Em termos culturais, apesar de ser uma região relativamente urbanizada e
industrializada (a população rural do Oeste do Paraná, na soma geral, não
ultrapassa os 10% do total), predominam modos de vida e formas de pensar
essencialmente rurais, elaborados com base em uma religiosidade de
tendência conservadora e familista. No entanto, visto da perspectiva dos
jovens e adolescentes da região, é possível afirmar que se trata de uma
ruralidade em crise, fragmentada e em processo de perda ou de mudança de
identidade. Esse perfil sócio-cultural tem reflexos nos sistemas organizacionais
e nas administrações municipais, marcados, de um lado, pela forte presença
de um comunitarismo religioso-familista-gregário e, por outro, por um
individualismo competitivista e racionalista exacerbado.
No meio rural, os pilares desse modo de vida são a propriedade familiar e a
rede de organizações locais, de base religiosa-associativa (comunidades
eclesiais, associações de moradores e de idosos e clubes de mães),
desarticulada (pelo menos formalmente) com relação a outra rede, mais ampla,
das organizações cooperativas e empresariais, fortemente competitivas,
inseridas em mercados mundiais. Recentemente, em virtude da intensa
migração para outras regiões do país e, também, para as cidades e,
conseqüentemente, da diminuição do número de moradores nas áreas rurais,
especialmente de jovens, as comunidades encolheram, envelheceram e se
tornaram lugares de festa (religiosas e gastronômicas) e de lazer.
Essas mudanças no perfil e nas estruturas das comunidades rurais se inserem
num contexto maior de transformações, envolvendo, inclusive, a produção de
uma nova hegemonia social-política regional e, conseqüentemente, dos
próprios modos de sua auto-representação. Ou seja, se, por um lado, não se
apaga o passado rural e religioso, por outro, este reaparece num novo
processo, metamorfoseado e combinado com o urbano, o moderno, o racional,
o calculista. Nos discursos públicos, e mesmo nas conversas cotidianas,
dependendo das circunstâncias, enfatiza-se ora uma dimensão, ora outra.
Inserido nesse contexto, o agronegócio, enquanto ator social e produtor de
representações, é o resultado e a expressão mais nítida desse processo.

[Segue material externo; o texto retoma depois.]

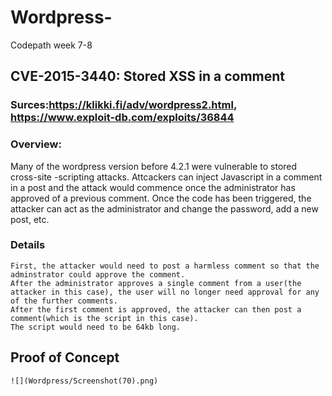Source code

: # Wordpress-
Codepath week 7-8
## CVE-2015-3440: Stored XSS in a comment
### Surces:https://klikki.fi/adv/wordpress2.html, https://www.exploit-db.com/exploits/36844

### Overview:
  Many of the wordpress version before 4.2.1 were vulnerable to stored cross-site -scripting attacks. Attcackers can inject Javascript in a comment in a post and the attack would commence once the administrator has approved of a previous comment.
  Once the code has been triggered, the attacker can act as the administrator and change the password, add a new post, etc.
  
### Details
  
    First, the attacker would need to post a harmless comment so that the adminstrator could approve the comment.
    After the administrator approves a single comment from a user(the attacker in this case), the user will no longer need approval for any of the further comments.
    After the first comment is approved, the attacker can then post a comment(which is the script in this case).
    The script would need to be 64kb long.
    
 ## Proof of Concept
    ![](Wordpress/Screenshot(70).png)
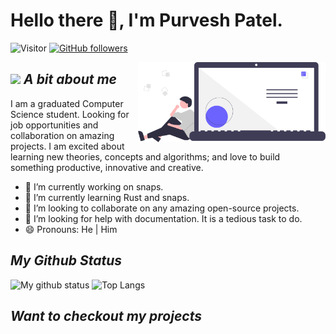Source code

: # Hello there 👋, I'm Purvesh Patel.

![Visitor](https://visitor-badge.laobi.icu/badge?page_id=purveshpatel511.repoName) [![GitHub followers](https://img.shields.io/github/followers/purveshpatel511.svg?style=social&label=Follow)](https://github.com/purveshpatel511?tab=followers)<br/>

<!--
**purveshpatel511/purveshpatel511** is a ✨ _special_ ✨ repository because its `README.md` (this file) appears on your GitHub profile.

Here are some ideas to get you started:

- 💬 Ask me about ...
- 📫 How to reach me: ...
- ⚡ Fun fact: ...
-->



<img align="right" width=300px alt="Unicorn" src="./assets/code_think.svg" />

## <img src="https://media.giphy.com/media/ObNTw8Uzwy6KQ/giphy.gif" width="30px">&nbsp;***A bit about me***
I am a graduated Computer Science student. Looking for job opportunities and collaboration on amazing projects. I am excited about learning new theories, concepts and algorithms; and love to build something productive, innovative and creative.

- 🔭 I’m currently working on snaps.
- 🌱 I’m currently learning Rust and snaps.
- 👯 I’m looking to collaborate on any amazing open-source projects.
- 🤔 I’m looking for help with documentation. It is a tedious task to do.
- 😄 Pronouns: He | Him

## ***My Github Status***
![My github status](https://github-readme-stats.vercel.app/api?username=purveshpatel511&show_icons=true&include_all_commits=true)
![Top Langs](https://github-readme-stats.vercel.app/api/top-langs/?username=purveshpatel511&layout=compact)

## ***Want to checkout my projects***
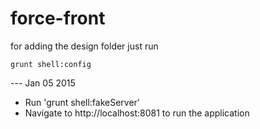 force-front
===========

for adding the design folder just run

`grunt shell:config`

--- Jan 05 2015
* Run 'grunt shell:fakeServer'
* Navigate to http://localhost:8081 to run the application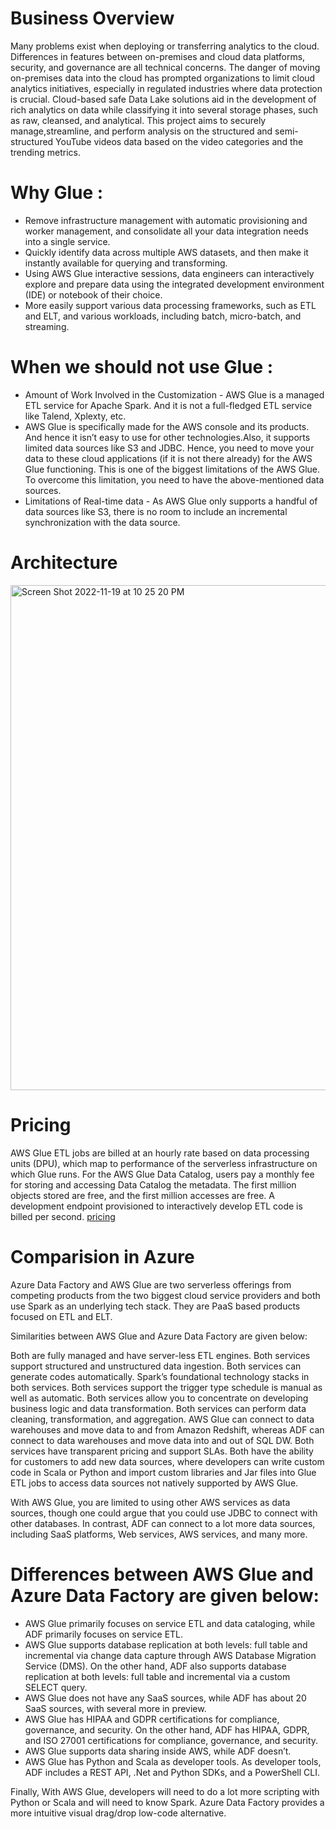 # Business Overview

Many problems exist when deploying or transferring analytics to the cloud. Differences in features between on-premises and cloud data platforms, security, and governance
are all technical concerns. The danger of moving on-premises data into the cloud has prompted organizations to limit cloud analytics initiatives, especially in regulated industries where data protection is crucial. Cloud-based safe Data Lake solutions aid in
the development of rich analytics on data while classifying it into several storage phases, such as raw, cleansed, and analytical. This project aims to securely manage,streamline, and perform analysis on the structured and semi-structured YouTube videos
data based on the video categories and the trending metrics.

# Why Glue :

 - Remove infrastructure management with automatic provisioning and worker management, and consolidate all your data integration needs into a single service.
 - Quickly identify data across multiple AWS datasets, and then make it instantly available for querying and transforming.
 - Using AWS Glue interactive sessions, data engineers can interactively explore and prepare data using the integrated development environment (IDE) or notebook of their choice.
 - More easily support various data processing frameworks, such as ETL and ELT, and various workloads, including batch, micro-batch, and streaming.
 
# When we should not use Glue : 
  - Amount of Work Involved in the Customization - AWS Glue is a managed ETL service for Apache Spark. And it is not a full-fledged ETL service like Talend, Xplexty, etc.
  - AWS Glue is specifically made for the AWS console and its products. And hence it isn’t easy to use for other technologies.Also, it supports limited data sources like S3 and JDBC. Hence, you need to move your data to these cloud applications (if it is not there already) for the AWS Glue functioning.
This is one of the biggest limitations of the AWS Glue. To overcome this limitation, you need to have the above-mentioned data sources.
 - Limitations of Real-time data - As AWS Glue only supports a handful of data sources like S3, there is no room to include an incremental synchronization with the data source.

# Architecture

<img width="808" alt="Screen Shot 2022-11-19 at 10 25 20 PM" src="https://user-images.githubusercontent.com/50221802/202885639-367970bd-c4a6-4e67-90c4-2019cbf0d2db.png">

# Pricing 

AWS Glue ETL jobs are billed at an hourly rate based on data processing units (DPU), which map to performance of the serverless infrastructure on which Glue runs. For the AWS Glue Data Catalog, users pay a monthly fee for storing and accessing Data Catalog the metadata. The first million objects stored are free, and the first million accesses are free. A development endpoint provisioned to interactively develop ETL code is billed per second. [pricing](https://aws.amazon.com/glue/pricing)

# Comparision in Azure 

Azure Data Factory and AWS Glue are two serverless offerings from competing products from the two biggest cloud service providers and both use Spark as an underlying tech stack. They are PaaS based products focused on ETL and ELT.

Similarities between AWS Glue and Azure Data Factory are given below:

Both are fully managed and have server-less ETL engines.
Both services support structured and unstructured data ingestion.
Both services can generate codes automatically.
Spark’s foundational technology stacks in both services.
Both services support the trigger type schedule is manual as well as automatic.
Both services allow you to concentrate on developing business logic and data transformation.
Both services can perform data cleaning, transformation, and aggregation.
AWS Glue can connect to data warehouses and move data to and from Amazon Redshift, whereas ADF can connect to data warehouses and move data into and out of SQL DW.
Both services have transparent pricing and support SLAs.
Both have the ability for customers to add new data sources, where developers can write custom code in Scala or Python and import custom libraries and Jar files into Glue ETL jobs to access data sources not natively supported by AWS Glue.

With AWS Glue, you are limited to using other AWS services as data sources, though one could argue that you could use JDBC to connect with other databases. In contrast, ADF can connect to a lot more data sources, including SaaS platforms, Web services, AWS services, and many more.

# Differences between AWS Glue and Azure Data Factory are given below:
- AWS Glue primarily focuses on service ETL and data cataloging, while ADF primarily focuses on service ETL.
- AWS Glue supports database replication at both levels: full table and incremental via change data capture through AWS Database Migration Service (DMS). On the other hand, ADF also supports database replication at both levels: full table and incremental via a custom SELECT query.
- AWS Glue does not have any SaaS sources, while ADF has about 20 SaaS sources, with several more in preview.
- AWS Glue has HIPAA and GDPR certifications for compliance, governance, and security. On the other hand, ADF has HIPAA, GDPR, and ISO 27001 certifications for compliance, governance, and security.
- AWS Glue supports data sharing inside AWS, while ADF doesn’t.
- AWS Glue has Python and Scala as developer tools. As developer tools, ADF includes a REST API, .Net and Python SDKs, and a PowerShell CLI.

Finally, With AWS Glue, developers will need to do a lot more scripting with Python or Scala and will need to know Spark. Azure Data Factory provides a more intuitive visual drag/drop low-code alternative.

Com base nessas considerações, neste trabalho, após definir os conceitos de
agronegócio, desenvolvimento e meio ambiente, pretende-se acompanhar os
passos do agronegócio enquanto ator no processo de produção de uma forma
de representar a questão ambiental e, sobretudo, de um modo de representar
a relação entre a sociedade e o meio ambiente na perspectiva do denominado
desenvolvimento sustentável. O cenário para isso não poderia ser mais
adequado. Durante o ano de 2004 e nos primeiros meses de 2005 as
autodenominadas lideranças da população rural do município elaboraram um
Plano Municipal de Desenvolvimento Rural. Além disso, desde novembro de
2004, por causa de pressões oriundas do Instituto Ambiental do Paraná (IAP)
com relação à concessão de licenciamento para a instalação de sistemas
produtivos, desencadeou-se um intenso movimento na região, com o propósito
de obter modificações na legislação ambiental e elaborar para a região uma
espécie de Pacto Ambiental, que seria denominado, como ocorrera no Estado
de Santa Catarina, Termo de Compromisso de Ajustamento de Conduta.